%%

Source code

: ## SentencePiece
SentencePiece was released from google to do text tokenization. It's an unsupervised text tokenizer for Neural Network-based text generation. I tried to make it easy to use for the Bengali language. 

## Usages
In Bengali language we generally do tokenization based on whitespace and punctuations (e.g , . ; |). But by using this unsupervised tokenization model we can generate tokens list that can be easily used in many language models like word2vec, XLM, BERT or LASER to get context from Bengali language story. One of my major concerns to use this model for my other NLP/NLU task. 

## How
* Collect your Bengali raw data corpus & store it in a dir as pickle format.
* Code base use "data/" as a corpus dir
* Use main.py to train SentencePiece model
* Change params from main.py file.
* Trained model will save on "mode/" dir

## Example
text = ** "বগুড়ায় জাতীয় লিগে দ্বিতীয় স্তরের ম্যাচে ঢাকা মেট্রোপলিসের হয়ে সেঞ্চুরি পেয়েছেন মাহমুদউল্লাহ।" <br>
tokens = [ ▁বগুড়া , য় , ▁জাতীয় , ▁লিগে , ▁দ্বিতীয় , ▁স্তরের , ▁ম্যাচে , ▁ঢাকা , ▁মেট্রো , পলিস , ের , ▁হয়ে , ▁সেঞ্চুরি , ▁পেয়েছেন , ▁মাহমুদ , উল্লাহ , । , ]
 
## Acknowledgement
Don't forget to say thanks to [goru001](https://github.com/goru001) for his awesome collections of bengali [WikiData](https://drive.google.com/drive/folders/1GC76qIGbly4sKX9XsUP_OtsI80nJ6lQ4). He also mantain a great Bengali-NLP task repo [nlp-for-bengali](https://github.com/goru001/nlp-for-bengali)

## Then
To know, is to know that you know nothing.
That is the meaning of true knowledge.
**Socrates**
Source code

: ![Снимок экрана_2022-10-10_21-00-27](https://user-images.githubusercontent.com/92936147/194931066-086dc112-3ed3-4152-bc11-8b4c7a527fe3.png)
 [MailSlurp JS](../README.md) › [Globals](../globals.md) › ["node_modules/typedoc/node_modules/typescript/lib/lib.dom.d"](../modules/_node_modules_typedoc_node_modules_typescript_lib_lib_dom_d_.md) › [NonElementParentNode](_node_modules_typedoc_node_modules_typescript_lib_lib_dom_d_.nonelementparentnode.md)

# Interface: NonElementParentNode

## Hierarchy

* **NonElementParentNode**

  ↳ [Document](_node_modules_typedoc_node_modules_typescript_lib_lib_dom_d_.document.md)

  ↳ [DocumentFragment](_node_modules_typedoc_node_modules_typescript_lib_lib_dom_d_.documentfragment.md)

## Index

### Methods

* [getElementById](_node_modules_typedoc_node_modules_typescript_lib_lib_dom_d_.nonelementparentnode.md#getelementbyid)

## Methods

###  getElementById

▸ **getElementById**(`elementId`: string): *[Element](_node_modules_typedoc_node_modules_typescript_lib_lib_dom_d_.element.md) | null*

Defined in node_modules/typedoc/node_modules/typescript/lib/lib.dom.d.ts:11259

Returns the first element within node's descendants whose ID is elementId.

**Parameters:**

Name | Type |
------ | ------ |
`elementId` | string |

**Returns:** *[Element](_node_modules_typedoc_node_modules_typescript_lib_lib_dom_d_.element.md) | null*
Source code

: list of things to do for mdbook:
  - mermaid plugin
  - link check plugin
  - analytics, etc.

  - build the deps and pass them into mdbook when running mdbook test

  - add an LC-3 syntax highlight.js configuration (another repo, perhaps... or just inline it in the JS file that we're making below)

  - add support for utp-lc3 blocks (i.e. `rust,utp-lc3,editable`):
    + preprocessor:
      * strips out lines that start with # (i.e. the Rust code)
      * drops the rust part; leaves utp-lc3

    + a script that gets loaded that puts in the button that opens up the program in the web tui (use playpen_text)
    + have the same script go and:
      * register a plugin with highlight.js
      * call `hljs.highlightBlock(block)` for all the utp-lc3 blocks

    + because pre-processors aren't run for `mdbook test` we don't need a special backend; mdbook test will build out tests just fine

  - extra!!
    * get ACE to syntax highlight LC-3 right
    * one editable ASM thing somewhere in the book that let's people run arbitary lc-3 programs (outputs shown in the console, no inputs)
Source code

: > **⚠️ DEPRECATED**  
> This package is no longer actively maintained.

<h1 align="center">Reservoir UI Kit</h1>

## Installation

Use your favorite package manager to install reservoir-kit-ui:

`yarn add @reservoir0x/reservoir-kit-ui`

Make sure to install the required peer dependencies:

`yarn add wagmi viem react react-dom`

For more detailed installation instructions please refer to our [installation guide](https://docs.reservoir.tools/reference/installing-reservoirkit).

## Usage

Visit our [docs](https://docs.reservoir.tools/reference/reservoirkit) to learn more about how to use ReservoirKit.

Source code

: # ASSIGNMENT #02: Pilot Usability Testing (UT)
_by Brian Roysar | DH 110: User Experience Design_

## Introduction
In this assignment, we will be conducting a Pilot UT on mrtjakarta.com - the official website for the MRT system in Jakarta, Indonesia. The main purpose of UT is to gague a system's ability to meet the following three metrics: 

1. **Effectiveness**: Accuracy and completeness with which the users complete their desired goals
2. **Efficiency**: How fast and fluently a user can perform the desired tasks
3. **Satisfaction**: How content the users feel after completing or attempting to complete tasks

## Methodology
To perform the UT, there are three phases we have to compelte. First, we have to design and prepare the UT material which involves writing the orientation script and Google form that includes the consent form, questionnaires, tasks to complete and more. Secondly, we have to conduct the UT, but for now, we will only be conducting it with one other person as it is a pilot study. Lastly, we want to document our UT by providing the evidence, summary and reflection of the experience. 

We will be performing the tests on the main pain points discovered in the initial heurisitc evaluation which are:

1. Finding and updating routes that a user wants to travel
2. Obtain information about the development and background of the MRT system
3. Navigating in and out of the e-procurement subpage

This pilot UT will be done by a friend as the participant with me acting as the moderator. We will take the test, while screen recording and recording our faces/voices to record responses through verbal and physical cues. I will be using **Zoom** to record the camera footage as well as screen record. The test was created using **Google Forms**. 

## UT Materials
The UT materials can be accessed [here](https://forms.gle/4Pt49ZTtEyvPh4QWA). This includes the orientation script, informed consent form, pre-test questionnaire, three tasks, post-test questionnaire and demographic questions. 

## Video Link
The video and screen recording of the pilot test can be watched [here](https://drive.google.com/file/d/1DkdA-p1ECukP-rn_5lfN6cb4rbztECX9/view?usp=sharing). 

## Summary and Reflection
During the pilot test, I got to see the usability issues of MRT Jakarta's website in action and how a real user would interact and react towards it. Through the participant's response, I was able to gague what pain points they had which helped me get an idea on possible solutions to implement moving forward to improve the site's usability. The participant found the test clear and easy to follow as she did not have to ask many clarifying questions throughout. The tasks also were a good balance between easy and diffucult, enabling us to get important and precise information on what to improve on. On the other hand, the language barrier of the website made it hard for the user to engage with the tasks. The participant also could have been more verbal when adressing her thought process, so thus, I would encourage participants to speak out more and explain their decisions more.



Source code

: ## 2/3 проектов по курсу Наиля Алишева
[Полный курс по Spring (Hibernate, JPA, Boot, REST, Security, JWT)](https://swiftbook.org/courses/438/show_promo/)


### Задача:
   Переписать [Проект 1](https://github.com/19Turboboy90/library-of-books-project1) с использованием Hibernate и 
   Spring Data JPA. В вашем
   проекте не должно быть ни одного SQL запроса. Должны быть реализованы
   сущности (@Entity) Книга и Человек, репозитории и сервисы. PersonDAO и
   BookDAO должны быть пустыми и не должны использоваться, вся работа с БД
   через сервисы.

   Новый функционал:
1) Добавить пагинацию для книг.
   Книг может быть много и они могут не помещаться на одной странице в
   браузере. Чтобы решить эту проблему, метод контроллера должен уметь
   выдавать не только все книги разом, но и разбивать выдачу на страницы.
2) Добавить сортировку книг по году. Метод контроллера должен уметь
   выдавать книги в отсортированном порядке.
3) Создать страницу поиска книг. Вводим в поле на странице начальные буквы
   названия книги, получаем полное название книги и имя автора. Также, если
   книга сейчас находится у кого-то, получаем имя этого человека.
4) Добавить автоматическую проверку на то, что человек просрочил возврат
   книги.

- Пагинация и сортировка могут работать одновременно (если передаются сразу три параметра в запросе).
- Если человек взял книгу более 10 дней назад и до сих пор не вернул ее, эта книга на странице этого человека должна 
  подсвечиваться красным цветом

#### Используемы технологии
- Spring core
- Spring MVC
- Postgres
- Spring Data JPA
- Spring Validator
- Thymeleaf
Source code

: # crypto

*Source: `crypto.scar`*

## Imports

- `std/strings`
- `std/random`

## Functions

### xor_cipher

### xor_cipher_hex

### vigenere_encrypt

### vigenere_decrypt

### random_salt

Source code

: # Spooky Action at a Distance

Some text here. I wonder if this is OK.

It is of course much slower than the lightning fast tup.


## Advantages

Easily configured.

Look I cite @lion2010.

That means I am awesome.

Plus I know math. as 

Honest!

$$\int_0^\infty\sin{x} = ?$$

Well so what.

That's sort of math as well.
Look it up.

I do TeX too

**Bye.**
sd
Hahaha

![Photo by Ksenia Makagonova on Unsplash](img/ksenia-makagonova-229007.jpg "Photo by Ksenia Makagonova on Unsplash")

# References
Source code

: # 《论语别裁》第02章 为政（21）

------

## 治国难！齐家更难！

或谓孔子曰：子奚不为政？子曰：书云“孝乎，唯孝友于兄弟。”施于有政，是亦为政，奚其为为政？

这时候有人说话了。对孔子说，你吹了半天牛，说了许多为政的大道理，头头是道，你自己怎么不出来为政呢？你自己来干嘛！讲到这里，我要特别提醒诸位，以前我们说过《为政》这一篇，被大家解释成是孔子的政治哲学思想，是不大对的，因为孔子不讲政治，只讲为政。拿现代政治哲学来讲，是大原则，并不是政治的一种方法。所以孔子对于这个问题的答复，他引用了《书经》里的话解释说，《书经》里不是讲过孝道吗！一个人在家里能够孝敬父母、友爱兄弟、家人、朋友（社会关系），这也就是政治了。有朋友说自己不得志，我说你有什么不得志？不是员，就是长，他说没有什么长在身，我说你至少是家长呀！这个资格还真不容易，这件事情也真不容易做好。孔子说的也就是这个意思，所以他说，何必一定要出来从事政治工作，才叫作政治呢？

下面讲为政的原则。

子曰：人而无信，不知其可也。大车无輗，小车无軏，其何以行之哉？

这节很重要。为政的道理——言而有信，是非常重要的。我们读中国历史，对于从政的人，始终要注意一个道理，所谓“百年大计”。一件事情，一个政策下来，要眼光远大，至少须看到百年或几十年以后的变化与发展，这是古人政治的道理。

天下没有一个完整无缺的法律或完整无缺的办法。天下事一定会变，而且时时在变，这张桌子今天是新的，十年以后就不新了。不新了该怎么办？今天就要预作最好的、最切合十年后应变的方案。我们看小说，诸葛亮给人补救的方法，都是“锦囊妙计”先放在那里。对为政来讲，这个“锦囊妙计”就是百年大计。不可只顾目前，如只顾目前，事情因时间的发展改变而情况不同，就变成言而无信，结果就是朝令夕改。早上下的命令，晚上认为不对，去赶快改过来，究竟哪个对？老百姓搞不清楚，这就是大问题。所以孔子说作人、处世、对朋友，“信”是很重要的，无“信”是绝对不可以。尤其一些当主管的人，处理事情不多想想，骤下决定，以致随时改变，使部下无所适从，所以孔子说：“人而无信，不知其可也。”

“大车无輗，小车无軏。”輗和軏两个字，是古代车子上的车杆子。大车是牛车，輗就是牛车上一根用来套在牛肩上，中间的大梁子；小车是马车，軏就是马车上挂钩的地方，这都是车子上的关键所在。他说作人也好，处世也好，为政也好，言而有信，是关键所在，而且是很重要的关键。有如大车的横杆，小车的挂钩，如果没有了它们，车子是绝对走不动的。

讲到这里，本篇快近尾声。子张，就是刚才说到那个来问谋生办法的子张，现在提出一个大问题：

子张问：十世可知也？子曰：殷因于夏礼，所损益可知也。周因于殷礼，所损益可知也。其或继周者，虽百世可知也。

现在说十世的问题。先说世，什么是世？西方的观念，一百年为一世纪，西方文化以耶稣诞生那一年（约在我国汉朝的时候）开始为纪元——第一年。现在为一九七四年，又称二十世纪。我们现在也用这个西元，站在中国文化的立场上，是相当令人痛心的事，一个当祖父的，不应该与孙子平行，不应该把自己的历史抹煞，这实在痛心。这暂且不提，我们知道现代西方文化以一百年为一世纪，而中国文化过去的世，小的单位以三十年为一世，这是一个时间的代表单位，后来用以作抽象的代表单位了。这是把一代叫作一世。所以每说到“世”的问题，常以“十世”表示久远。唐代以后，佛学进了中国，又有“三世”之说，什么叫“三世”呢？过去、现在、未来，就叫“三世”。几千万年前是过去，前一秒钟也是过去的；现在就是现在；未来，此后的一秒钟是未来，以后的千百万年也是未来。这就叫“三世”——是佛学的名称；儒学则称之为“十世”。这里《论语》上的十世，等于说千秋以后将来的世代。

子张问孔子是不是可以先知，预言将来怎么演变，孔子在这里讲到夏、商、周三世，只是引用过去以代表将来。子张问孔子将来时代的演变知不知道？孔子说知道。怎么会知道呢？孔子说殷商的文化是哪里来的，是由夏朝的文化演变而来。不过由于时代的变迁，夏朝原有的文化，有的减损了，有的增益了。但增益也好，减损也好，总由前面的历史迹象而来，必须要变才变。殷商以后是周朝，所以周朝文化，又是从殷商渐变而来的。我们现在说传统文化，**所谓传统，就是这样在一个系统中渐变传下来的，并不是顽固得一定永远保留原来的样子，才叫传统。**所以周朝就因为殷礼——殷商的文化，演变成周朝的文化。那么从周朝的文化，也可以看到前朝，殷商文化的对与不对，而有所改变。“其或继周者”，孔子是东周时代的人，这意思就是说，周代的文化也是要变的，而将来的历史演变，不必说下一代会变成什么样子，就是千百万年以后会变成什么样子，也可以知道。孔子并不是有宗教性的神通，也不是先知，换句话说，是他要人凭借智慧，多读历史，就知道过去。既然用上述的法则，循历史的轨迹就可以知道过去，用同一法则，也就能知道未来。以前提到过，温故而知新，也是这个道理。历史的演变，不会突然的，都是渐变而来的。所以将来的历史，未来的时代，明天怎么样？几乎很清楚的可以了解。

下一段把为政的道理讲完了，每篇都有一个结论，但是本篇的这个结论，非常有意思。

%%

Assigned task>
Every line of the material that holds "repo" should be copied out as the answer.

Completed exercise>
Don't forget to say thanks to [goru001](https://github.com/goru001) for his awesome collections of bengali [WikiData](https://drive.google.com/drive/folders/1GC76qIGbly4sKX9XsUP_OtsI80nJ6lQ4). He also mantain a great Bengali-NLP task repo [nlp-for-bengali](https://github.com/goru001/nlp-for-bengali)
  - add an LC-3 syntax highlight.js configuration (another repo, perhaps... or just inline it in the JS file that we're making below)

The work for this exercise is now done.